Le statut particulier et le succès économique de la ville lui ont permis de lancer plusieurs projets pilotes. Bien que ce sont les mesures populistes telles que la campagne de grande envergure contre la corruption locale qui ont reçu une large couverture médiatique locale, nationale et internationale, d’autres mesures consacrées à l’échange des terres ou au logement social n’ont quasiment pas fait attiré l’attention avant que le gouvernement municipal et Cui Zhiyuan ne lancent une grande campagne de publicité.

Un échange de titres de propriété d’un genre nouveau

En Chine, les terres cultivables sont des propriétés collectives divisées en petites parcelles réparties entre les agriculteurs sous forme de baux d’une durée de trente ans. Les gouvernements villageois chapeautés par les secrétaires du Parti locaux sont les véritables détenteurs du pouvoir décisionnel. Des élections sont organisées depuis les années 1980 pour permettre aux villageois de désigner directement leurs dirigeants locaux. Cela leur donne un meilleur contrôle des ressources locales et leur permet d’accroître leur indépendance et leur auto-suffisance ; notamment à travers la création d’entreprises coopératives villageoises et la gestion des terres habitées, des zone cultivables et des forêts [5]. En octobre 2008, le Parti Communiste a dévoilé une nouvelle politique de réforme des terres destinée à relever le niveau insuffisant des revenus des 750 millions d’habitants des campagnes et à les encourager à louer ou à transférer leur droit d’usage de la terre dans un marché des terres en devenir. Cette politique correspond à l’extension des projets pilotes menés dans la province du Guangdong et dans la municipalité de Chongqing. Les terres collectives y étaient échangées directement sans acquisition préalable par les gouvernements locaux. Avant cette loi, les gouvernements acquéraient en effet les terres à des prix absolument dérisoires et faisaient des profits substantiels en les revendant bien plus cher à des promoteurs. Le Parti promeut à présent le transfert des droits d’utilisation de la terre car 226 millions des 500 millions de travailleurs des campagnes trouvent du travail ailleurs et ne sont ainsi plus engagés dans la production agricole. Ce phénomène est à l’origine d’une grande inefficacité et de la sous-utilisation des terres cultivées. La politique mise en place encourage l’accélération du processus d’urbanisation : la population urbaine migrante peut transférer plus facilement ses droits d’utilisation de la terre et financer ses dépenses dans les villes où elle est installée par le revenu stable que lui apporte la location de ses terres [6]. L’expérience pilote de Chongqing nous permet par conséquent d’entrevoir les conséquences de cette nouvelle politique nationale.
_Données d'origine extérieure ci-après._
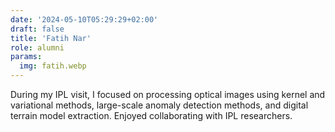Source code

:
 ```yaml
---
date: '2024-05-10T05:29:29+02:00'
draft: false
title: 'Fatih Nar'
role: alumni
params:
  img: fatih.webp
---
```


During my IPL visit, I focused on processing optical images using kernel and variational methods, large-scale anomaly detection methods, and digital terrain model extraction. Enjoyed collaborating with IPL researchers.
Cui Zhiyuan explique :

« Un des aspects cruciaux de l’expérience menée à Chongqing correspond à la politique de développement intégré des zones urbaines et rurales, qui consiste à partager plus équitablement les bénéfices de l’urbanisation avec la population rurale. L’urbanisation conduit en effet nécessairement à l’augmentation de la valeur de la terre. L’année prochaine marquera le centenaire de la révolution de 1911. Le volant économique de la théorie des trois principes du peuple de Sun Yat-sen a été explicitement inspiré par la pensée d’Henry George, le penseur américain de l’impôt unique sur la terre. Celui-ci défendait la théorie que la hausse des prix des terrains n’avait rien à voir avec les efforts des propriétaires terriens mais s’expliquait plutôt par les routes et chemins de fer construits par le gouvernement et les boutiques et activités diverses montées par des individus à un endroit précis. Selon lui, c’était l’agrégation de ces différents individus qui poussait les prix des terrains à la hausse par un effet de conglomération. La prise de valeur de la terre ne devait par conséquent pas profiter à un unique individu privé mais à l’ensemble de la société. D’après ses estimations, si le gouvernement parvenait à représenter l’ensemble de la société et à profiter de la majeure partie de la hausse des prix des terrains, il se libérait de la dépendance envers d’autres formes de taxation. Il a appelé ce processus le mouvement pour une taxe unique. C’est lorsque Sun Yat-Sen étudiait la médecine à Hawaii qu’il a fait la connaissance d’un ami d’Henry George. Il désirait rencontrer ce dernier en personne mais Henry George est mort d’une crise cardiaque au cours de sa campagne pour gagner la mairie de New York. Ces idéaux de socialisation des revenus provenant de la terre conçus par Henry George et Sun Yat-Sen ont inspiré l’élaboration à Chongqing d’une méthode originale de captation de la valeur de la terre. En décembre 2008, Chongqing a créé la première bourse d’échange de terres en Chine. Shanghai et Shenzhen ont leurs bourses financières, mais Chongqing est la première ville de Chine à avoir établi une bourse des baux ruraux (dipiao).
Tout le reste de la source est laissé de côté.